Content starts

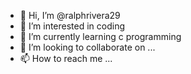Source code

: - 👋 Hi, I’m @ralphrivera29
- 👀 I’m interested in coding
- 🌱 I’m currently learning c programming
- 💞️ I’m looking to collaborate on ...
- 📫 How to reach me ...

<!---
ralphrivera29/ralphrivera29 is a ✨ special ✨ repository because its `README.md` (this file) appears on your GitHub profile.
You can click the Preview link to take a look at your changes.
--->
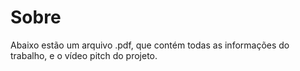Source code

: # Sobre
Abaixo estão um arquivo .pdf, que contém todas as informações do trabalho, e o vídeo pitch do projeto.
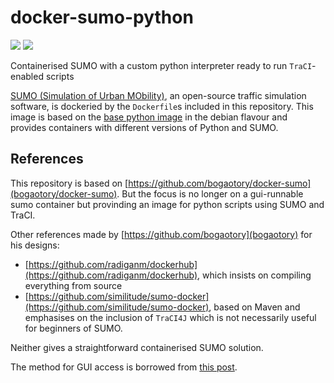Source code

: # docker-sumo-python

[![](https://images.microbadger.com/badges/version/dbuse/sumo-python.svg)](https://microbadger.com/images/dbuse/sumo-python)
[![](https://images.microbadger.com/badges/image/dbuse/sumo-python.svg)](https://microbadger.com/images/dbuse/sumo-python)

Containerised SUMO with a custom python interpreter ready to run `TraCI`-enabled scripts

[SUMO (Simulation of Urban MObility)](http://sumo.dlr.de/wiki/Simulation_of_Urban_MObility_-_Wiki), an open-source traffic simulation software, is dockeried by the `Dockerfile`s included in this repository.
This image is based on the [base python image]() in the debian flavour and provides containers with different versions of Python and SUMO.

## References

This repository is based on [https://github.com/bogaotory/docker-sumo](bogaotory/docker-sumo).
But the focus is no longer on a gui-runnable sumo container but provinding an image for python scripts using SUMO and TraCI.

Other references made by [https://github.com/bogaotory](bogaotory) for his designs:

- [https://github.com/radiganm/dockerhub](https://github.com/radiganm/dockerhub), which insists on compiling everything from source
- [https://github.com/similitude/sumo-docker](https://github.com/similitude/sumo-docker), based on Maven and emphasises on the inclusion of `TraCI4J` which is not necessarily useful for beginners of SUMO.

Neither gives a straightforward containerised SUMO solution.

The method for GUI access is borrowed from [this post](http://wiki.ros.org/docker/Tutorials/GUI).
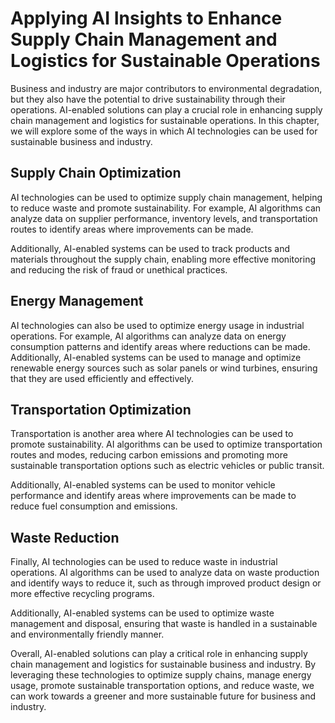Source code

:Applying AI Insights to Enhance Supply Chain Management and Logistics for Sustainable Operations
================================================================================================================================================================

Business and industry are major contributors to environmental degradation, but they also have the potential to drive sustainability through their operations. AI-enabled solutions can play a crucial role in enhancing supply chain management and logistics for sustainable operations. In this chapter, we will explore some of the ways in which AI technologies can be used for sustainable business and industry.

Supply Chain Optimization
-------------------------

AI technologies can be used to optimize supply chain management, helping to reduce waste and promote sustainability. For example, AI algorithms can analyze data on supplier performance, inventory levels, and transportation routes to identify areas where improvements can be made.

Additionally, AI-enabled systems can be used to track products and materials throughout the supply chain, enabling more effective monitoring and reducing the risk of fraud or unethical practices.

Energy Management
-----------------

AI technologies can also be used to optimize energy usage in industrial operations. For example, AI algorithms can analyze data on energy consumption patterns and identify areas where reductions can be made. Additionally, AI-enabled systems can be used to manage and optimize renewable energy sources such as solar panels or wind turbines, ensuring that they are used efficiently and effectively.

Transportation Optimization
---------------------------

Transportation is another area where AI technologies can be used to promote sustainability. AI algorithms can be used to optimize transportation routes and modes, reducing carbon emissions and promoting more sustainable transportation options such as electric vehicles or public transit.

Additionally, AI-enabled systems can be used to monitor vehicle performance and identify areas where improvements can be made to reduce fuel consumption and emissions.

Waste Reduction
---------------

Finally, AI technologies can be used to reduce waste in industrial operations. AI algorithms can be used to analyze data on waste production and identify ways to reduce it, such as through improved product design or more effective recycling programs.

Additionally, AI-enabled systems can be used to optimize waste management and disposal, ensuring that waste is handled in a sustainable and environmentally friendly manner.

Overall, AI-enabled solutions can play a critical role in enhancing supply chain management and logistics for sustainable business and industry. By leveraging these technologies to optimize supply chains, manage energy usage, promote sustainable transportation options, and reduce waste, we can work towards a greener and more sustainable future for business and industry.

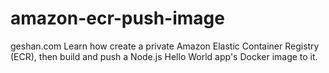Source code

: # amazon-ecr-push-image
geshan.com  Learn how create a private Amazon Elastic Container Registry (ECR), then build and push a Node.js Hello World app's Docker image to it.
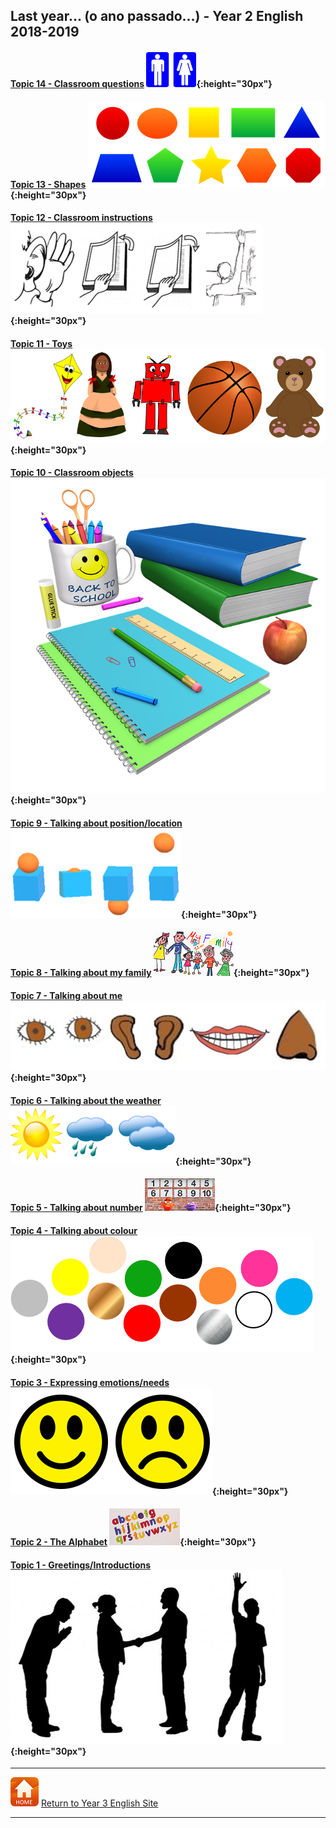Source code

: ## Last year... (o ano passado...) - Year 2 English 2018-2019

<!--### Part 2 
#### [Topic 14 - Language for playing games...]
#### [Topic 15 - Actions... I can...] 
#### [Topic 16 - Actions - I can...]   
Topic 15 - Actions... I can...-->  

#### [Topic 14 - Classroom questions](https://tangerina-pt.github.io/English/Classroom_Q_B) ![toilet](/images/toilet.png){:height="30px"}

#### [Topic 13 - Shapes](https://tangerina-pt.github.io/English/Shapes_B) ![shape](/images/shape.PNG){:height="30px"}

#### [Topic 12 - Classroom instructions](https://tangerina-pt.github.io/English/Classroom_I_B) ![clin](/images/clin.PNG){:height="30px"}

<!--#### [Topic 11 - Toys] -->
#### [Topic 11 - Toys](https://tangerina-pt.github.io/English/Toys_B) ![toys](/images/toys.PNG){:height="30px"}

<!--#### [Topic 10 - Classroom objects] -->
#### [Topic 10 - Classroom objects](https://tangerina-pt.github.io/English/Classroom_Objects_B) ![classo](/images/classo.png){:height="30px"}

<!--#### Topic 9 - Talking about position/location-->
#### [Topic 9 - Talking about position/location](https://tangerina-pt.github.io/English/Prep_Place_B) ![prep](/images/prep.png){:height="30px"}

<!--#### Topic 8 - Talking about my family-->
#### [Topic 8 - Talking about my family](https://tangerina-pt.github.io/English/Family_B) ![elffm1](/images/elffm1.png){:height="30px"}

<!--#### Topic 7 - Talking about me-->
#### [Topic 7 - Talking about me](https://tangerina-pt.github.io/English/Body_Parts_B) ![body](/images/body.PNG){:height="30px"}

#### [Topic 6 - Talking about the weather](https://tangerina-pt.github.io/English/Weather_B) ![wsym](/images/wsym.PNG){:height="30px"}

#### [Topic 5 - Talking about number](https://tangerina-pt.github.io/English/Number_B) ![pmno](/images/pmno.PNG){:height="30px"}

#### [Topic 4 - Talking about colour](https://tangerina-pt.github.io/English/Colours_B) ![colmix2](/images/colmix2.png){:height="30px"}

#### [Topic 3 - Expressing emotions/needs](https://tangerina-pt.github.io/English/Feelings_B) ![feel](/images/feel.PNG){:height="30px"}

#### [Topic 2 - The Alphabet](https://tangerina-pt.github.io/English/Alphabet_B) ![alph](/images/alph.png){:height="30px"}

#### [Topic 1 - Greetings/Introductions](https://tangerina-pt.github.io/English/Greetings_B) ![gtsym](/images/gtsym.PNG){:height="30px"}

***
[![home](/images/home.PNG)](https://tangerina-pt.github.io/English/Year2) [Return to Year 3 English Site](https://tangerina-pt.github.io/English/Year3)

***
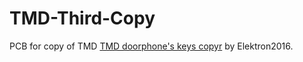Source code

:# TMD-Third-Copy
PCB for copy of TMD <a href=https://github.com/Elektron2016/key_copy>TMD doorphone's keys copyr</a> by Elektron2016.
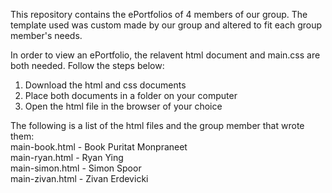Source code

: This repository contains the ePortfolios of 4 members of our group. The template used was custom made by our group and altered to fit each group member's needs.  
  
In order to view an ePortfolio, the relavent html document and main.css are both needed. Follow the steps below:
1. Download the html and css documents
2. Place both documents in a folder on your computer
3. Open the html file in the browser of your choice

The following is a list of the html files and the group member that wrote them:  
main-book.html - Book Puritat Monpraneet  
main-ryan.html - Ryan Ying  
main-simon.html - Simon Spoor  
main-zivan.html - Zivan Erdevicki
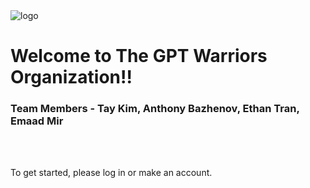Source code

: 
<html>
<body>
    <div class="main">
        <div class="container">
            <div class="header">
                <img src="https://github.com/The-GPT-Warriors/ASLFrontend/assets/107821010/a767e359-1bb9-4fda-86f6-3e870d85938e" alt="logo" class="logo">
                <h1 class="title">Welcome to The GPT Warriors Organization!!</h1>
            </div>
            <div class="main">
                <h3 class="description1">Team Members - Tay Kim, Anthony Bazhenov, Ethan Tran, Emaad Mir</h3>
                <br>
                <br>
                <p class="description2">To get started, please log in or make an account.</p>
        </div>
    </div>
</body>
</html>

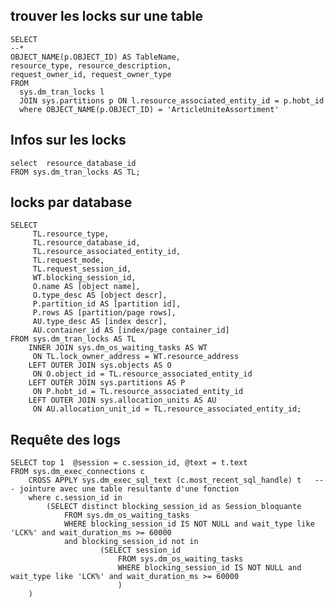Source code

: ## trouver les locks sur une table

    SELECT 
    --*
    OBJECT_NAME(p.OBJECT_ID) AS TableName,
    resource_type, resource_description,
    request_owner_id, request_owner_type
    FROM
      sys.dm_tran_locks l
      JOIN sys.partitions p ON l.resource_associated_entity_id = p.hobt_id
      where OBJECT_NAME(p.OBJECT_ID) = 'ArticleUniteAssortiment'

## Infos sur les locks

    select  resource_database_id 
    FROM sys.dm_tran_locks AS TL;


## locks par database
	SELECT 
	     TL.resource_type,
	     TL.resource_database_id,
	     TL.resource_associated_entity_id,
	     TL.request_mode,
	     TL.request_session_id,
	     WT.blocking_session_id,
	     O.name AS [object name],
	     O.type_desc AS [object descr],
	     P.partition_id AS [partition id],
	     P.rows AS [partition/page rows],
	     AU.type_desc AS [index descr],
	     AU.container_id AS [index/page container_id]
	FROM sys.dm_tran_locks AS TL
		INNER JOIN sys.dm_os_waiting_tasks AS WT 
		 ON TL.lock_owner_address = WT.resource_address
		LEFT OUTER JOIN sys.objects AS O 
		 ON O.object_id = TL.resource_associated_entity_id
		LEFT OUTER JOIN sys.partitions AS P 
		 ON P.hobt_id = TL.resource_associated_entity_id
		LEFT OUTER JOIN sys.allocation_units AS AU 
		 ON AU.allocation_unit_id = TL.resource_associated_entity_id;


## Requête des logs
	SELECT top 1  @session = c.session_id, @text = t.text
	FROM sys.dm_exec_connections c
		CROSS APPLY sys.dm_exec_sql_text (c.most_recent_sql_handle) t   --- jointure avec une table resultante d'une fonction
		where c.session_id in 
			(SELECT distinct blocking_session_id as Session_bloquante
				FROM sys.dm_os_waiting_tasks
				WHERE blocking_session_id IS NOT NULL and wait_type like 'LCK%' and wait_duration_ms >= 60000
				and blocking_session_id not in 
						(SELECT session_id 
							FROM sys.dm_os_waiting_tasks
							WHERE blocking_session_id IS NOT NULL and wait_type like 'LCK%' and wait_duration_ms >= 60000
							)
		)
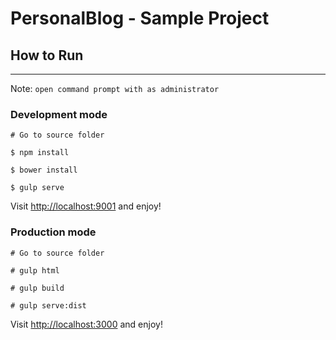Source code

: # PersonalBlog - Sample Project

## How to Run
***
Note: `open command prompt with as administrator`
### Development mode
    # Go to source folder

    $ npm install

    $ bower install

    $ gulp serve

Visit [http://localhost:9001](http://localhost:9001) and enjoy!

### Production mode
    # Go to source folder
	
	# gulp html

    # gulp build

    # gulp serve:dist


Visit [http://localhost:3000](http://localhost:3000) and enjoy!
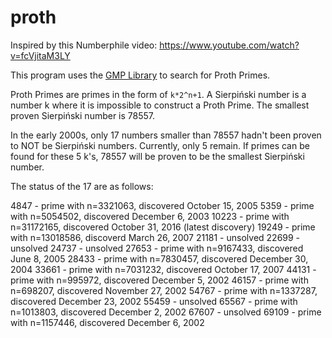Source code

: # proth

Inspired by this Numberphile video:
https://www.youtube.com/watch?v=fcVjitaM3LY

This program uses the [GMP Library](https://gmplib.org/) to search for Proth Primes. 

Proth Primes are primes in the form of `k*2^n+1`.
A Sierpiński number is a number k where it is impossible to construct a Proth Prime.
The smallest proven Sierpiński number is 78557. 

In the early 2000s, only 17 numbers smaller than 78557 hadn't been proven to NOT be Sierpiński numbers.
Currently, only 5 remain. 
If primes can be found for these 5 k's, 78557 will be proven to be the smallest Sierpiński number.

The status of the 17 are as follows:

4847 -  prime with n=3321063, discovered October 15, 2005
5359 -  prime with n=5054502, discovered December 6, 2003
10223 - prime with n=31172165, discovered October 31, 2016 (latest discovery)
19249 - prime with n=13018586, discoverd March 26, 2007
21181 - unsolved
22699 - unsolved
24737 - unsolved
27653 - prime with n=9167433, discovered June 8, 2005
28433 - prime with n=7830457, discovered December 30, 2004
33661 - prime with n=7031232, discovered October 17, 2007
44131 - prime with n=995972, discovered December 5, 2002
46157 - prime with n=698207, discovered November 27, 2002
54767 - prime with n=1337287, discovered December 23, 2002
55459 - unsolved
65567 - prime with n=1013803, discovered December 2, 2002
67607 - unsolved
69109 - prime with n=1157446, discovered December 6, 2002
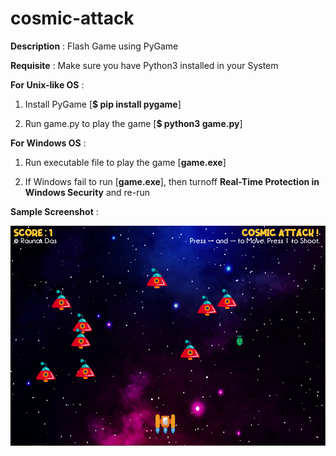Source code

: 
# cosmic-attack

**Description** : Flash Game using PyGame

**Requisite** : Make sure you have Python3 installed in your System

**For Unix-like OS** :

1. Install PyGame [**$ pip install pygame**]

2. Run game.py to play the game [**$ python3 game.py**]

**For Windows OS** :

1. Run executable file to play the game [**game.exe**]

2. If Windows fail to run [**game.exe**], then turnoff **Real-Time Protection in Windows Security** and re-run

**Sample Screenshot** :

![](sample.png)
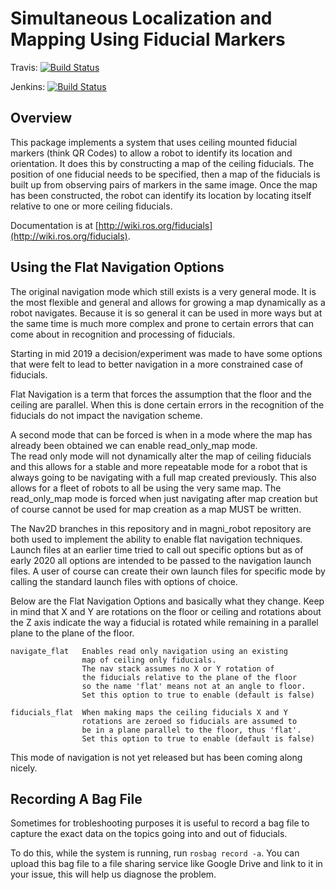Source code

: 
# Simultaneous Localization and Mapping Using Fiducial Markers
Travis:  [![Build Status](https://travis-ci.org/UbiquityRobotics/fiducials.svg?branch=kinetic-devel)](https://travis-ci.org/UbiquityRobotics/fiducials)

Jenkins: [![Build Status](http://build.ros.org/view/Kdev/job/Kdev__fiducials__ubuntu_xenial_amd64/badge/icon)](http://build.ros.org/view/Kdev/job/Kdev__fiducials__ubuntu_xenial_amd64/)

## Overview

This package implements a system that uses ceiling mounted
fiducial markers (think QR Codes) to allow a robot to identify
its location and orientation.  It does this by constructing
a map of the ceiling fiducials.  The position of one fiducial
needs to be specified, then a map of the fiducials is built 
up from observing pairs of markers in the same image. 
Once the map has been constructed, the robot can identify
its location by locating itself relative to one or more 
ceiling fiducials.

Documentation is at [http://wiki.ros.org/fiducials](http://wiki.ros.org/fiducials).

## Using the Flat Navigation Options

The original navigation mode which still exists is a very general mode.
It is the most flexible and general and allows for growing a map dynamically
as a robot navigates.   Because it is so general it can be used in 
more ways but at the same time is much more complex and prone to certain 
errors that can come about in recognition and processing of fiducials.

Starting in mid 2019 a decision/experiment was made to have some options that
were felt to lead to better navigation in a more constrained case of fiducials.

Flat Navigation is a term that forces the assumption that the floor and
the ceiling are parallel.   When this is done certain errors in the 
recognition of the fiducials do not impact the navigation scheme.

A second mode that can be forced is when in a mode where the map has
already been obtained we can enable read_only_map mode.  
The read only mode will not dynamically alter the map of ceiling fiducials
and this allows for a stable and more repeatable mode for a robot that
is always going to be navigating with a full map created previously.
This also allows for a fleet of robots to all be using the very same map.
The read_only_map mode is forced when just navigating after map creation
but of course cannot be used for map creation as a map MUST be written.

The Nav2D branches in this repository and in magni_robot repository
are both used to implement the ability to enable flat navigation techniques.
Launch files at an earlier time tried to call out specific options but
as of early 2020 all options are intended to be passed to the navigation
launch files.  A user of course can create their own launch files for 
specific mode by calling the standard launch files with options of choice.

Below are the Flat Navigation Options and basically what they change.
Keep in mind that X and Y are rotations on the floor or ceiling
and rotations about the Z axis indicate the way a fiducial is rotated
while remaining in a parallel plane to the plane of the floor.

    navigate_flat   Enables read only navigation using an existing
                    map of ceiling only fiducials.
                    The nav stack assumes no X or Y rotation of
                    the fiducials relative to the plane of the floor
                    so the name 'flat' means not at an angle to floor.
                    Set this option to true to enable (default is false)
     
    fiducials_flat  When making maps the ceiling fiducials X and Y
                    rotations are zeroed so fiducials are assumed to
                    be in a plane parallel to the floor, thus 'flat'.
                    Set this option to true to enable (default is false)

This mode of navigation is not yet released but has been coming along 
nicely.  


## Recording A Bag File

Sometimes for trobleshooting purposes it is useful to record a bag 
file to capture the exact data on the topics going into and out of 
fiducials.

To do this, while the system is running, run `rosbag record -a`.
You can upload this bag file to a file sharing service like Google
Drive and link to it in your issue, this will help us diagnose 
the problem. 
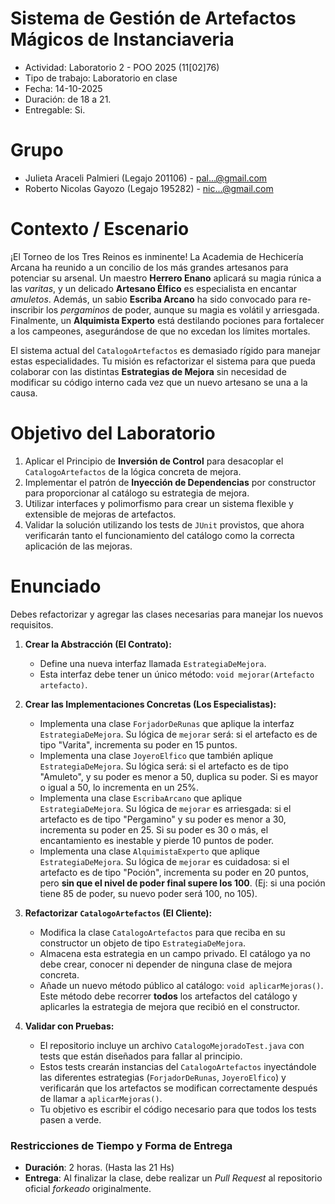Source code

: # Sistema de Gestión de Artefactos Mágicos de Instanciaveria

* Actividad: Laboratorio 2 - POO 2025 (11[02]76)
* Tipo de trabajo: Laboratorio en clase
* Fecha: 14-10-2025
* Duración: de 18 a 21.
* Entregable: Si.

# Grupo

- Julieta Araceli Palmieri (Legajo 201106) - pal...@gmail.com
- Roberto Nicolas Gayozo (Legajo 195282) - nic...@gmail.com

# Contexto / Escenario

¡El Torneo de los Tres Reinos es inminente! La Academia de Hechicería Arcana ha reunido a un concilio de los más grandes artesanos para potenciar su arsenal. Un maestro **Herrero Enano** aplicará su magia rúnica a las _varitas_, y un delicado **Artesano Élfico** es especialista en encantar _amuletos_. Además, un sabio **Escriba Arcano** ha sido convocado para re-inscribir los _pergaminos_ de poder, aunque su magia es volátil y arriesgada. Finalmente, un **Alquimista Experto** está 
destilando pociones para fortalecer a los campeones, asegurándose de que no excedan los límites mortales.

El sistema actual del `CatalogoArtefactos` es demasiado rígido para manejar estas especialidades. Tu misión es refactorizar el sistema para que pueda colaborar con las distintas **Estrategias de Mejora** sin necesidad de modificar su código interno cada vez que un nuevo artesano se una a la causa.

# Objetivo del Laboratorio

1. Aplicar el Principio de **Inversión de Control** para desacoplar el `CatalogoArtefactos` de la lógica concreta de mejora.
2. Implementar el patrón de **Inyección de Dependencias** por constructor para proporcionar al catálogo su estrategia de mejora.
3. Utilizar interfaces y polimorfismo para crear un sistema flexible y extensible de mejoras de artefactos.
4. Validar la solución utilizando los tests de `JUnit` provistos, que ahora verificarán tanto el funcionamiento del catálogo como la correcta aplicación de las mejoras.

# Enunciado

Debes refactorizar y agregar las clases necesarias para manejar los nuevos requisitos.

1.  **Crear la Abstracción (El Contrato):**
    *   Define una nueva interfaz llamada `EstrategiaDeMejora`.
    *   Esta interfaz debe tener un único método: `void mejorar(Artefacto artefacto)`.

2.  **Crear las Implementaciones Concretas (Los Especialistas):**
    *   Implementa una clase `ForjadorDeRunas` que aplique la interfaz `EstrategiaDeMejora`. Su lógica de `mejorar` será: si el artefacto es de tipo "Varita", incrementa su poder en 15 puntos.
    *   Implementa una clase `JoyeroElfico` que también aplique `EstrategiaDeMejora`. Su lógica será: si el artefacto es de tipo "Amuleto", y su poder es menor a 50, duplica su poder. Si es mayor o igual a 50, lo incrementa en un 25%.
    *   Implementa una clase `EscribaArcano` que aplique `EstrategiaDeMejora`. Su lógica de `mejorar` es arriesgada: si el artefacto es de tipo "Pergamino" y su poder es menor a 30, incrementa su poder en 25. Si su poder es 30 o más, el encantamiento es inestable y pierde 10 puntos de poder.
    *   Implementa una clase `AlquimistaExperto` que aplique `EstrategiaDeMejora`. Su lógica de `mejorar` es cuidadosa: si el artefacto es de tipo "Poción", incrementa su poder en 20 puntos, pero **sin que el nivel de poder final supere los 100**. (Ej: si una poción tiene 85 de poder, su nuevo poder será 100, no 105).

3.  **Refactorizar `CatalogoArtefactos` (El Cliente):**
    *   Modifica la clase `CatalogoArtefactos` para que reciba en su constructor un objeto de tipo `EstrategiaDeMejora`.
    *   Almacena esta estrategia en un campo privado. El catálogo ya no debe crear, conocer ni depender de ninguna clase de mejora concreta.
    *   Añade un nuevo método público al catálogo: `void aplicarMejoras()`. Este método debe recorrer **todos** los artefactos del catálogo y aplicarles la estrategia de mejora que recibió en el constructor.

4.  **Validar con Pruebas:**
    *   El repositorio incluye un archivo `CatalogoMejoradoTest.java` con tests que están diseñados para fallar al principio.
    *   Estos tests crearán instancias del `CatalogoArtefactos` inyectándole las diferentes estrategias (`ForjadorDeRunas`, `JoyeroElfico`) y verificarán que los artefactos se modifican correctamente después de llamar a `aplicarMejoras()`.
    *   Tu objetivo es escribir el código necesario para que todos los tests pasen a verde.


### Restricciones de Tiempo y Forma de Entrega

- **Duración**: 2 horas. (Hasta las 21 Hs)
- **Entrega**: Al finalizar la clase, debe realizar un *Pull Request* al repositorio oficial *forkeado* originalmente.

Content ends

§ Problem to work on: All lines above from the line with "Starting in mid" through the line with "the ceiling are", both included, are to be set down exactly, with nothing else.

§ Solution for this task:
Starting in mid 2019 a decision/experiment was made to have some options that
were felt to lead to better navigation in a more constrained case of fiducials.

Flat Navigation is a term that forces the assumption that the floor and
the ceiling are parallel.   When this is done certain errors in the 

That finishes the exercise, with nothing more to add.